Des rassemblements commémorant le 47e anniversaire de la Révolution islamique auront lieu dans plus de 1 400 villes à travers le pays, et quelque 7 700 journalistes iraniens et étrangers seront mobilisés pour couvrir les événements, a déclaré un responsable.
Kamal Khodadadeh, vice-président chargé des cérémonies et des affaires provinciales au Conseil de coordination de la propagation islamique, a annoncé ce mardi 10 février lors d'une conférence de presse que ces journalistes couvriraient les rassemblements au niveau national organisés chaque année à l'occasion de l'anniversaire, qui a généralement lieu le 11 février.
Cette année, les médias étrangers résidents, soit environ 200 journalistes et cameramen, et au total plus de 7 700 journalistes des médias nationaux et internationaux, couvriront la cérémonie du 22 Bahman (11 février) à travers le pays, a-t-il déclaré.
« De plus, toutes les chaînes de l'IRIB, y compris plus de 350 équipes de journalistes, des réseaux de diffusion internationaux, ainsi que tous les réseaux provinciaux, assureront une couverture en direct de la cérémonie », a ajouté Khodadadeh.

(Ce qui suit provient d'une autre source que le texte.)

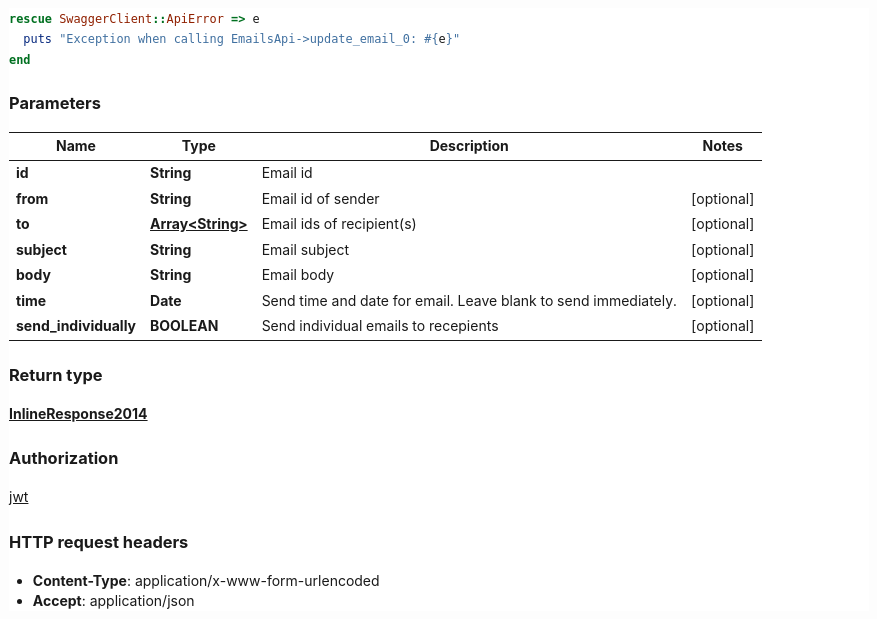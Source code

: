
 ```ruby
rescue SwaggerClient::ApiError => e
  puts "Exception when calling EmailsApi->update_email_0: #{e}"
end
```

### Parameters

Name | Type | Description  | Notes
------------- | ------------- | ------------- | -------------
 **id** | **String**| Email id | 
 **from** | **String**| Email id of sender | [optional] 
 **to** | [**Array&lt;String&gt;**](String.md)| Email ids of recipient(s) | [optional] 
 **subject** | **String**| Email subject | [optional] 
 **body** | **String**| Email body | [optional] 
 **time** | **Date**| Send time and date for email. Leave blank to send immediately. | [optional] 
 **send_individually** | **BOOLEAN**| Send individual emails to recepients | [optional] 

### Return type

[**InlineResponse2014**](InlineResponse2014.md)

### Authorization

[jwt](../README.md#jwt)

### HTTP request headers

 - **Content-Type**: application/x-www-form-urlencoded
 - **Accept**: application/json



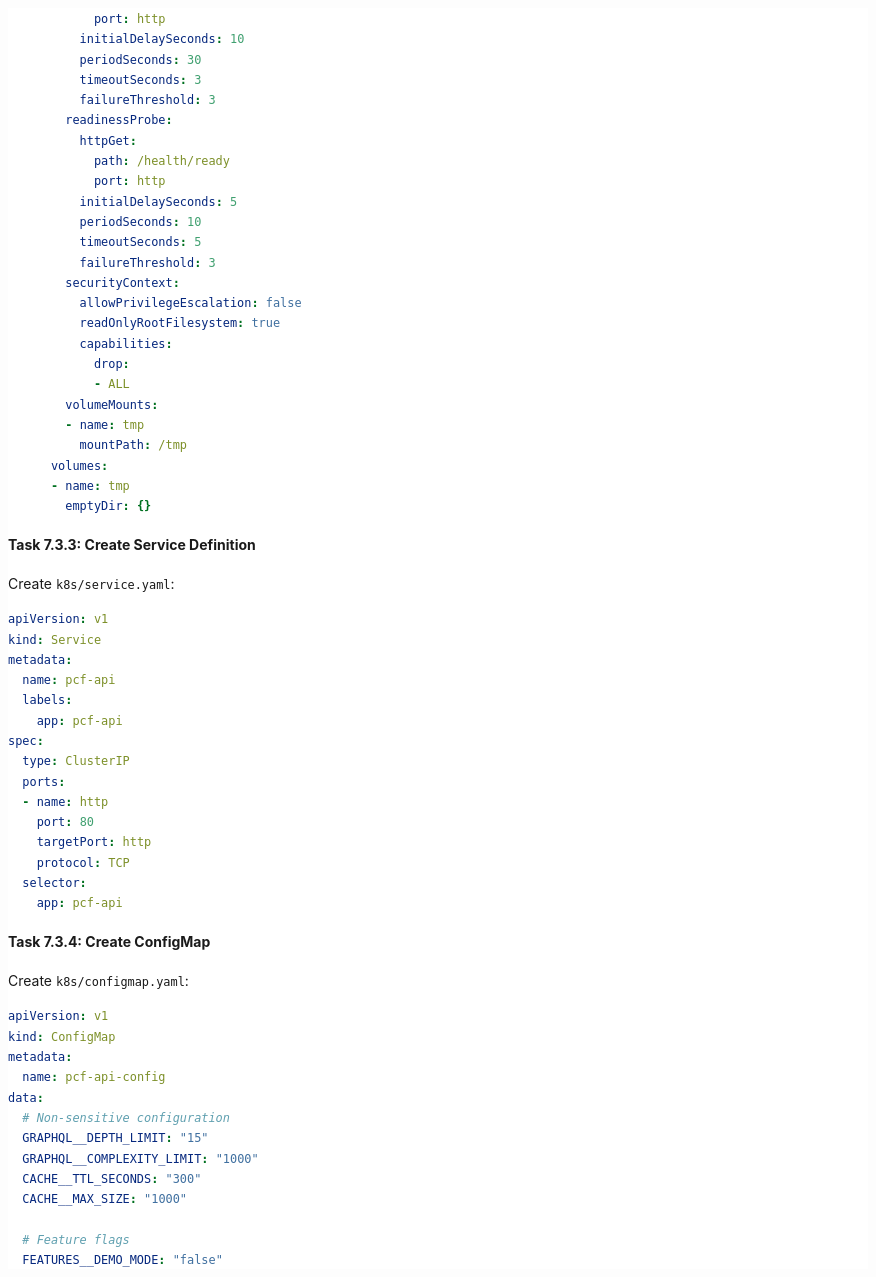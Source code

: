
 ```yaml
            port: http
          initialDelaySeconds: 10
          periodSeconds: 30
          timeoutSeconds: 3
          failureThreshold: 3
        readinessProbe:
          httpGet:
            path: /health/ready
            port: http
          initialDelaySeconds: 5
          periodSeconds: 10
          timeoutSeconds: 5
          failureThreshold: 3
        securityContext:
          allowPrivilegeEscalation: false
          readOnlyRootFilesystem: true
          capabilities:
            drop:
            - ALL
        volumeMounts:
        - name: tmp
          mountPath: /tmp
      volumes:
      - name: tmp
        emptyDir: {}
```

#### Task 7.3.3: Create Service Definition

Create `k8s/service.yaml`:
```yaml
apiVersion: v1
kind: Service
metadata:
  name: pcf-api
  labels:
    app: pcf-api
spec:
  type: ClusterIP
  ports:
  - name: http
    port: 80
    targetPort: http
    protocol: TCP
  selector:
    app: pcf-api
```

#### Task 7.3.4: Create ConfigMap

Create `k8s/configmap.yaml`:
```yaml
apiVersion: v1
kind: ConfigMap
metadata:
  name: pcf-api-config
data:
  # Non-sensitive configuration
  GRAPHQL__DEPTH_LIMIT: "15"
  GRAPHQL__COMPLEXITY_LIMIT: "1000"
  CACHE__TTL_SECONDS: "300"
  CACHE__MAX_SIZE: "1000"
  
  # Feature flags
  FEATURES__DEMO_MODE: "false"
```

Il a noté que de nombreux réseaux de radio et de télévision d'autres pays, notamment ORF (Autriche), NTV (Turquie), CBS News (États-Unis), Al-Mayadeen et Al Manar (Liban), Al-Shams (Irak), Al-Jazeera (Qatar) Al-Iraqiya (Irak), RIA Novosti et RT (Russie), RTR (Luxembourg), RTL, APA et ZDF (Allemagne), EFE (Espagne), CCTV et Xinhua (Chine), et l'agence Anadolu (Turquie), vont également diffuser des reportages et couvrir les manifestations à l'emblématique place Azadi à Téhéran.
Il a toutefois ajouté : « Nous ne devons pas oublier que nous pleurons le sang de près de 2 400 martyrs et de près de 3 000 victimes des émeutes. L'ennemi a cherché à exploiter les divisions qui ont éclaté et à briser la cohésion du peuple, car lors des douze jours de la guerre en juin de l'année dernière, une unité et une solidarité sacrée sans précédent avaient émergé dans le pays », a souligné Khodadadeh.
Les 8 et 9 janvier, des émeutiers armés et des terroristes soutenus par l'étranger ont détourné des manifestations pacifiques contre les difficultés économiques, provoquant des destructions généralisées de magasins, d'institutions gouvernementales et d'infrastructures de services publics, et faisant des milliers de morts et de blessés, y compris des civils et des membres des forces de l'ordre.
Les autorités iraniennes ont confirmé l'implication directe des services de renseignement américains et israéliens, qui ont financé, et ont soutenu médiatiquement les auteurs des violences. Selon un communiqué publié le mois dernier par la Fondation iranienne des martyrs et des vétérans, 3 117 personnes ont perdu la vie lors des émeutes, dont 2 427 civils innocents et membres des forces de sécurité.
« Bien sûr, l'ennemi recommence à se vanter d'avoir plusieurs options, y compris une attaque militaire, mais le peuple iranien a montré ces derniers jours qu'il dispose lui aussi de nombreuses options, dont la participation aux manifestations du 22 Bahman », a souligné Khodadadeh.
Il a ajouté que les rassemblements commémorant l'anniversaire de la Révolution islamique se tiendraient cette année dans 1 400 lieux à travers le pays.
Mercredi, la cérémonie débutera à 9h30 heure locale suivant les itinéraires prévus, et près de 3 000 journalistes et photographes issus des jeunes générations iraniennes immortaliseraient les plus beaux moments, a indiqué Khodadadeh.
« À Téhéran, le secteur aérospatial et certaines institutions militaires présenteront leurs réalisations le long des itinéraires de la marche, dont certaines seront dévoilées pour la première fois », a-t-il ajouté.
Ces rassemblements commémorent le renversement par le peuple iranien de la dictature des Pahlavi, qui bénéficiait du soutien total des États-Unis, durant l'hiver 1979.
L'Imam Khomeiny est rentré d'exil, le 1er février 1979, recevant un accueil triomphal de la part du public quelques semaines après le départ du shah à la mi-janvier.
La chute du régime Pahlavi a eu lieu le 11 février 1979, lorsque l'armée a abandonné son allégeance au Shah et s'est alliée à la Révolution.